Luego
de 19 años de confrontación con el régimen chavista, hay
suficiente evidencia empírica del fracaso de los partidos en la
conducción de la oposición venezolana. Este fracaso no se deriva
por el hecho de ser partidos, sino más bien por ser rehenes de una
lógica que el régimen logró imponerles bien temprano: el cambio
político solo es posible dentro del severamente controlado marco de
las reglas de juego del estado chavista.
A
lo largo de 19 años, la Coordinadora Democrática primero y la Mesa
de la Unidad Democrática después, participaron en diversos eventos
electorales con la esperanza de desplazar al chavismo del poder por
la vía del voto. Al participar en estas elecciones, la oposición
electoral se veía obligada a salir en defensa de un sistema
electoral fraudulento, diseñado para favorecer a los candidatos del
gobierno.
El
triunfo de la oposición en las parlamentarias del 2015 tomó por
sorpresa a un régimen cuyo fraude y ventajismo no fue suficiente
para cambiar el resultado.

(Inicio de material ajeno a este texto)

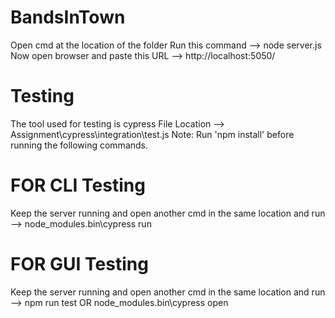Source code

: # BandsInTown
Open cmd at the location of the folder 
Run this command --> node server.js
Now open browser and paste this URL --> http://localhost:5050/

# Testing
The tool used for testing is cypress
File Location --> Assignment\cypress\integration\test.js
Note: Run 'npm install' before running the following commands.
# FOR CLI Testing
Keep the server running and open another cmd in the same location and run --> node_modules\.bin\cypress run

# FOR GUI Testing
Keep the server running and open another cmd in the same location and run --> npm run test OR node_modules\.bin\cypress open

Como es natural, este resultado tenía que
alentar la tesis de la oposición electoral. Después de todo parecía
que sí era posible ganarle al régimen usando sus propias reglas. La
alegría no duraría un año, pues el país sería testigo de cómo
el régimen le fue arrebatando una a una las atribuciones a la
Asamblea Nacional, burlándose de la voluntad de millones expresada
por la vía del voto.
El
año 2016 y lo que va del 2017 se han ido en el ensayo de fórmulas
institucionales para desplazar al régimen en un país donde no hay
estado de derecho. Con las elecciones de gobernadores convocadas para
octubre, y seguramente las presidenciales para el otro año, la MUD
se lanza nuevamente a participar en procesos convocados en los
términos que favorecen al gobierno y sin negociar ningún tipo de
garantía.
Nuevamente
se usa la falacia argumental de que la única forma de derrocar a la
dictadura es participando dentro de las condiciones viciadas que ella
misma establece. Es la tesis del régimen que ha sido mansamente
aceptada por la MUD. Sostiene que solo es posible salir de la
dictadura jugando dentro de sus propias reglas. Esta estrategia es
perversa, porque usa a los mismos dirigentes de la oposición como
vehículos de las teorías del gobierno.
Al
régimen le sirve una oposición como ésta: que lo enfrente, pero en
sus propios términos; que deje intactos sus pilares fundamentales de
poder. Este tipo de oposición permitiría la cohabitación con la
Constituyente y con su producto final, una nueva constitución;
consolidando el modelo de estado chavista. Y, seguramente, esta
oposición también abrazaría la transición de un gobierno a otro,
garantizando algún tipo de impunidad a perpetradores de delitos de
lesa humanidad. Una oposición controlada y a su medida es el sueño
de cualquier dictadura.
Humberto González Briceño@humbertotweets
“Las imágenes que salen en la portada, no son de responsabilidad del autor del escrito”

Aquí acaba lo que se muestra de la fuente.